Girls learn of brother’s death on Facebook

AUSTRALIAN twins Angela and Maryanne Vourlis learned their teenage brother had died in a car crash from reading Facebook, after a police delay in informing the family, a newspaper reported yesterday.

Girls learn of brother’s death on Facebook

The women logged on to the site on Sunday expecting to see birthday messages – not knowing that their 17-year-old brother Bobby, his friend Chris Naylor, 19, and another teenager had been killed.

Instead, they were baffled and upset by what friends had posted.

“I didn’t get it.
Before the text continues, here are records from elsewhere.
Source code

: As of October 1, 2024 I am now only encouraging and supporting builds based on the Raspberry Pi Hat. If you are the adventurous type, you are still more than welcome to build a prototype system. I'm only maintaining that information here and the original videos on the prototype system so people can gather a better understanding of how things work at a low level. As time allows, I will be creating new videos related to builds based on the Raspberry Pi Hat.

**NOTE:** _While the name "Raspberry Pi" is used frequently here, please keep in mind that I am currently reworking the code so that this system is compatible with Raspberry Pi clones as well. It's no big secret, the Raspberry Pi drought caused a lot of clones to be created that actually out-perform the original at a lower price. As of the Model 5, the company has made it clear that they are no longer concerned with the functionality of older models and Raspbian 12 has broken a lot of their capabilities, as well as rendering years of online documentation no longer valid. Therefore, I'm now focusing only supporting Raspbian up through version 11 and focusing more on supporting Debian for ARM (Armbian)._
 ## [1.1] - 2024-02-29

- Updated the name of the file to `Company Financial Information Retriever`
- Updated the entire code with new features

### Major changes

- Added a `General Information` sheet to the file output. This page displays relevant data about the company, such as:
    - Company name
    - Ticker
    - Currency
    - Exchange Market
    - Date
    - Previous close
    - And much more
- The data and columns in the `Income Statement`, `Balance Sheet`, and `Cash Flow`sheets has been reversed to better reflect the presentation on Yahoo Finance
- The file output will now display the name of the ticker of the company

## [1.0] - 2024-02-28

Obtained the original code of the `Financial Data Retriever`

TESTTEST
All these people were writing, ‘RIP Chris Naylor’ and ‘RIP Bobby’, and I thought: ‘What’s going on?’,” Angela, who turned 20 on Sunday, told Sydney’s Daily Telegraph.

The mother rang her local police station to check into the reports and learned that her son was one of three teens who died in a crash in Sydney’s west in rainy conditions early Sunday.
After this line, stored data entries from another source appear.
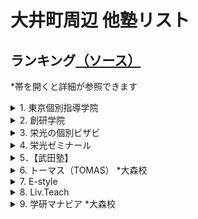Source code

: # 大井町周辺 他塾リスト

## ランキング[（ソース）](https://www.jyukunavi.jp/rank/s1133228.html?gclid=EAIaIQobChMI0ZzTyfyY7wIVGHZgCh3l0gLmEAAYBCAAEgLOn_D_BwE)
*帯を開くと詳細が参照できます

<details>
<summary>1. 東京個別指導学院</summary>

# 東京個別指導学院 大井町教室
*必須項目は★マーク
- [★所在地](#所在地)
- [★大井町教室までのアクセス](#大井町教室までのアクセス)
- [★電話番号](#電話番号)
- [会社概要](#会社概要)
- [★特徴（アピールポイント）](#特徴アピールポイント)
- [大井町教室の進学実績](#大井町教室の指導実績)
- [★口コミ](#口コミ-ソース)

[全体的情報詳細のソース](https://www.kobetsu.co.jp/school/detail/161/)

## 所在地
[〒 140-0014 東京都品川区大井１－１０－３YKビル　５Ｆ](https://www.google.co.jp/maps/place/%E6%9D%B1%E4%BA%AC%E5%80%8B%E5%88%A5%E6%8C%87%E5%B0%8E%E5%AD%A6%E9%99%A2+%E5%A4%A7%E4%BA%95%E7%94%BA%E6%95%99%E5%AE%A4%EF%BC%88%E5%80%8B%E5%88%A5%E6%8C%87%E5%B0%8E%E5%A1%BE%EF%BC%89/@35.6074414,139.7331968,15z/data=!4m5!3m4!1s0x0:0xca5f8bca7d64ed0f!8m2!3d35.6074414!4d139.7331968?hl=ja&shorturl=1)

## 大井町教室までのアクセス
JR大井町駅中央改札を出て右手の階段から1Fへ下りると、正面に「阪急百貨店（大井食品館)」、右方向に「イトーヨーカドー(大井町店)」、その右に東急大井町駅が見えます。東急大井町駅方面に進み、突き当たりを左折して「イトーヨーカドー」に沿って約100m進むとある「YKビル」の5Fが大井町教室です。※1Fに「紳士服のアオキ(大井町駅前店)」があります。

- ＪＲ京浜東北線　大井町駅　西口　徒歩２分
- 東京臨海高速鉄道りんかい線　大井町駅　出口B　徒歩２分
- 東急大井町線　大井町駅　改札口　徒歩２分

## 電話番号
0120-79-3759（月～土：9:30～21:30　日・祝：9:30～21:30）

## 会社概要
### 沿革
株式会社東京個別指導学院は、東京都新宿区に本社を置く、個別指導教育を中心とした教育関連企業。1965年6月、葵商事株式会社の商号をもって設立。1985年、馬場信治氏によって、有限会社日本教育研究会（実質上の存続会社）が設立された。1998年9月、株式の額面を1株50,000円から1株500円に変更するため、葵商事（形式上の存続会社）と合併。同日をもって商号を、株式会社日本教育研究会に変更した。1999年12月15日付けで称号を株式会社日本教育研究会より、株式会社東京個別指導学院に変更した。

### 事業内容
東京個別指導学院は、生徒1人ひとりの「目的別」「能力別」「性格別」に対応した学習指導を行う。個別指導塾事業を中心とし、ベネッセサイエンス教室・ベネッセ文章表現教室事業、CCDnet事業も展開している。

### 経営方針
東京個別指導学院は、成績向上を目的として勉強を教えるだけではなく、子どもたちが学習上の成功体験を積むことにより自信をもち、「やればできるという自信　チャレンジする喜び　夢を持つ事の大切さ　私たちはこの3つの教育理念とホスピタリティをすべての企業活動の基軸とし笑顔あふれる「人の未来」に貢献する」との企業理念に基づいて持続的な企業価値の向上を実現することを基本方針としている。

## 特徴（アピールポイント）
～大井町教室の特徴～
- [伸ばす/指導メソッド]
  - 受験合格も、成績アップも。1人ひとりの目標達成をサポート。
- [導く/学習システム]
  - 学習計画から進捗管理まで。お子さまにぴったりの学び方をご提案。
- [支える/サポート体制]
  - 通いやすい、学びやすい。自由度の高い通塾スタイル＆学習環境。

～大井町教室の特徴（詳細）～
- [特徴1]
  - あなたが勉強したいときにいつでも使える自習室完備！ 自習スペースは開校時であれば、 いつでも使えて質問もできます。
  - 「授業は週2日 + 自習週4日」で毎日来るという生徒さんも沢山いらっしゃいます。　利用時間に関しましてはお気軽にご相談ください。 
- [特徴2]
  - あなたが選んだ先生だから、やる気もUPします。
  - 東京個別なら先生が選べる、担当講師制度があります！ 「やる気」には講師との相性が大事です。 学校や今までの塾の先生で「合わないなぁ」と感じた経験はありませんか？
  - 東京個別なら受験までの信頼できるあなたのパートナーを指名することが可能です。 分からないところはもちろん、勉強の方法や過去問題・弱点の分析など、あなたの選んだ担当の先生が親身に対応してくれるので、もうあなたは受験やテストまで「一人じゃありません」。
  - また、東京個別なら選べる講師、選べる日程なので、部活動との両立も可能です。
- [特徴3]
  - あなたの夢や目標に合わせた、あなただけの授業を提供します。
  - 先生が用意する授業をただ進めるだけでなく、学校の授業でわからなかったところや宿題の質問にもお答えします。
  - 勉強方法や進め方、持っている特徴や癖は人それぞれ違います。あなたにピッタリな勉強法で自信をつけませんか？
- [特徴4]
  - あなたの夢が加速する！個別 × 映像授業＜V - style＞で3倍の効率のより学習スピードを実現！
  - 映像授業については「見っぱなし」「やりっぱなし」という不安や問題点をイメージされる方も多いのではありませんか？？　しかし、東京個別指導学院の映像授業＜V - style＞は違います！
  - 映像を見るだけではなく、専門の問題集と合わせて【高速演習】が可能となり、利用状況や理解状況の把握、【進捗管理】を行う面談も毎週実施いたします。
  - しかも自宅や学校、教室で24時間好きな時に何度も見られる手軽さ。お持ちのPCやスマートフォンからも視聴が可能だからいつでも見られます。


～安心して通える、快適に過ごせる充実の学習環境～
- 無料で使用できる自習席。集中しやすいと評判です。
- 対応テキストは十分な種類・量を準備。お子さまの課題や目標に合わせて対応していきます。
- 大井町教室近隣の学校情報を把握。行事や定期テストにしっかりと対応しています。

～高校生・中学生・小学生 目的別メニュー～  
[高校生]  
1人ひとりの目標にぴったりの対策を。
- 大学受験対策
- 定期テスト対策
- 推薦対策
- 英語資格検定対策
- 内部進学対策

[中学生]  
志望校合格、成績アップ、1人ひとりの目標に完全対応。
- 高校受験対策
- 私立中補修・内部進学
- 定期テスト対策
- 英語検定対策

[小学生]  
1人ひとりの学びを伸ばす、目的別学習プラン。
- 中学受験対策
- 英語対策
- 中学入学準備
- 小学校サポート



## 大井町教室の指導実績
[高校]  
-公立-  
日比谷高等学校、小山台高等学校、国際高等学校、三田高等学校、目黒高等学校、雪谷高等学校、つばさ総合高等学校、世田谷総合高等学校、美原高等学校、桜町高等学校、大崎高等学校、八潮高等学校、太田桜台高等学校、田園調布高等学校、広尾高等学校、上野高等学校、両国高等学校、桜修館中等教育学校

-国立・私立-  
かえつ有明高等学校、学習院高等科、駒澤大学高等学校、慶應義塾高等学校、香蘭女学校高等科、女子聖学院高等学校、森村学園高等部、杉並学院高等学校、正則高等学校、青陵高等学校、川村高等学校、多摩大学目黒高等学校、大原学園高等学校、東海大学付属高輪台高等学校、日本大学豊山女子高等学校、朋友学院高等学校、立正大学付属立正高等学校、雙葉高等学校、國學院高等学校

[中学校]  
-公立-  
小石川中等教育学校、桜修館中等教育学校、伊藤学園、日野学園、品川学園中学校、八潮学園中学校、港南中学校、大崎中学校、浜川中学校、東海中学校、戸越中学校

-国立・私立-  
開成中学校、桜蔭中学校、高輪中学校、青陵中学校、東京女学館中学校、多摩大学目黒中学校、安田学園中学校、八雲学園中学校、トキワ松学園中学校、学習院女子中等科、立正大学付属立正中学校、大妻中学校、帝京中学校、本郷中学校

[小学校]  
-公立-  
豊葉の杜学園小学校、立川小学校、伊藤学園小学校、品川学園小学校、日野学園、城南第二小学校、御殿山小学校、馬込第三小学校、台場小学校、戸越小学校、港南小学校

-国立・私立-  
立教小学校、学習院初等科、小野学園小学校、昭和女子大学付属昭和小学校、新渡戸文化小学校

## 口コミ [(ソース)](https://www.jyukunavi.jp/hyouban/blist/k31696.html)

### 料金
- 特に不満はないです。指導料と会員管理費が別になっておりわかりやすいと思います。
- 料金は個別抗議なので、多少高くても仕方ないと思ってますが、安くはないです。
- １対２(違う学年の学生が一人の先生に教えてもらう)なので、料金が高くなるかとはわかりますが、やはり、割高感はあります。
- 高すぎるというわけではないかもしれませんが、やはり高いです。
- 料金は高いと思いますが、個別指導なので仕方ない部分もあるとは思います。
- 個別なので仕方ないとは思いますが高いと思います。
- 個別なので料金は高いです。受験期には料金も更に上がりますが、その分親の要望にも応じてくれるので良いかと思います。

### 講師
- まだ三回なので判断に難しいが、ネガティヴな印象なく、保護者としては信頼しています。穏やかに接してくださっているようで、本人も安心して受けています。
- 個別に指導してくださるので、講師との相性は大きくなってしまうのですが、今のところ大きな問題はないので。
- とても信頼てきる先生と、そうでない先生がいらっしゃいます。
- とても良い先生もいれば、普通レベルの先生もいました。
- 講師が優秀でレベルが高かったです。細やかな指導が良かったです。
- 講師が優秀でレベルが高く、熱心な指導が良かった。成績も上がった。
- 同じ先生にお願いすると講習期間のコマ数が多い時に予定が合わない
- 楽しく取り組めているようです。まだ３回しか行ってないのですが、初回の感想では、「楽しかった！」といってくれて、安心しました。国語は、読むことに対する抵抗感が大きいので、一筋縄ではいかないかと思っています。
- 適切に指導していただいているようです。わかりやすいとのことです
- 受験前の子どもの気持ちに寄り添って下さる大学生の先生がおられた事が良かった。もう1人の先生には沢山問題を解かされ、暇な時間がないくらい時間内はみっちり勉強に集中できるようです。子どもの満足度は高いです。

### カリキュラム
- 今のところシラバス的なものは無いので、計画内容は知りたいです。計画設定のタイミングなど含めて詳しく知りたいです。本人にもその計画を理解してそれに向かって、学習習慣を身につけて欲しいです。
- 個別指導なので、カルキュラムなどは、教室授業よりはいくらかは生徒に合わせてもらえるようだ。
- 個別指導なので、その学生に合ったカリキュラムを組んでくださいます。
- 本人にあったカリキュラムや教材を相談して決めてくださったので良かったと思います。
- 一人一人にあった教材を見つけていただき、無理のないカリキュラムを組んでもらいました。
- 個人に合ったものを用意してもらいました。また、季節講習も細かな計画のもと進めていただきました。
- 教材は必要なものだけを購入（書店で購入）するのでレベル的にも使いやすさも子供に合うもので勉強できます。
- 個別のためカリキュラムは自由にできるところが良い点だと思います。
- 個人指導なので、希望する内容を伝えられる点が良いと思います。

### 塾の外環境
- 自宅から近い場所で検討していたので交通の便は問題ありません。治安もそう悪くはないと思ってます。
- 駅前のやや人通りの多い場所にあり、夜でも危険は少ないと思います。ただ、時間帯によっては酔っぱらいもいます。
- 駅前で便利な立地ですが、居酒屋なども多く少し不安はありました。
- 駅前で便利な立地でした。小腹が空いた時には、近くに買いに行ける店もあります。
- 駅前にあるので交通の便は良かったです。また、夜遅い授業の後でも明るい道で帰路につけたので、安心できました。
- 駅から近く、近くに大型スーパーもあり人通りも多いので安全で便利です。

### 塾の内環境
- 塾内の環境整備は悪くはないが、充実しているかどうかは何ともいえないです。
- 入り口の新型コロナウイルス対策などは、十分だと思いました。
- 室内は明るくきれいな環境です。自習室があり、授業のない日も使わせてもらえました。
- 教室内はとても明るくきれいで、勉強にも集中できる環境だったと思います。
- 清潔感があり、静かな環境が整っていると感じました。自習するのにも良いと思います。
- 清潔感はありました。勉強をする環境としては、申し分なく感じました。
- 綺麗で静かで整理整頓されているので集中して勉強が出来る環境にあると思います。
- 落ち着いた雰囲気で勉強にとりくめるようですが、長時間で、足が伸ばせないのが苦しいとのこと。見学のときに、授業する場所の狭さは気になりました。
- 清潔で綺麗にされているようです。とくに問題は見当たりません。電車が近いのですが気になりませんでした。
- 広く、明るく、活気ある受付や室内。自習スペースは狭そうだが、なんとかやっているようです。

</details>

<details>
<summary>2. 創研学院</summary>


</details>

<details>
<summary>3. 栄光の個別ビザビ</summary>


</details>

<details>
<summary>4. 栄光ゼミナール</summary>


</details>

<details>
<summary>5．【武田塾】</summary>


</details>

<details>
<summary>6. トーマス（TOMAS） *大森校</summary>


</details>

<details>
<summary>7. E-style</summary>


</details>

<details>
<summary>8. Liv.Teach</summary>


</details>

<details>
<summary>9. 学研マナビア *大森校</summary>


</details>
Bobby’s uncle Peter Matelis said it beggared belief police had not contacted the family immediately after the accident. “It’s every parent’s worst nightmare to lose a child in a car accident, but to have to hear it on Facebook, then have to chase up the police yourself, is just horrifying.

Superintendent Ray Filewood defended the delay, saying police had difficulty confirming Bobby’s identity.

“Once his identity was firmly established, St Marys police contacted Mt Druitt police to send a car to the Vourlis residence,” he said.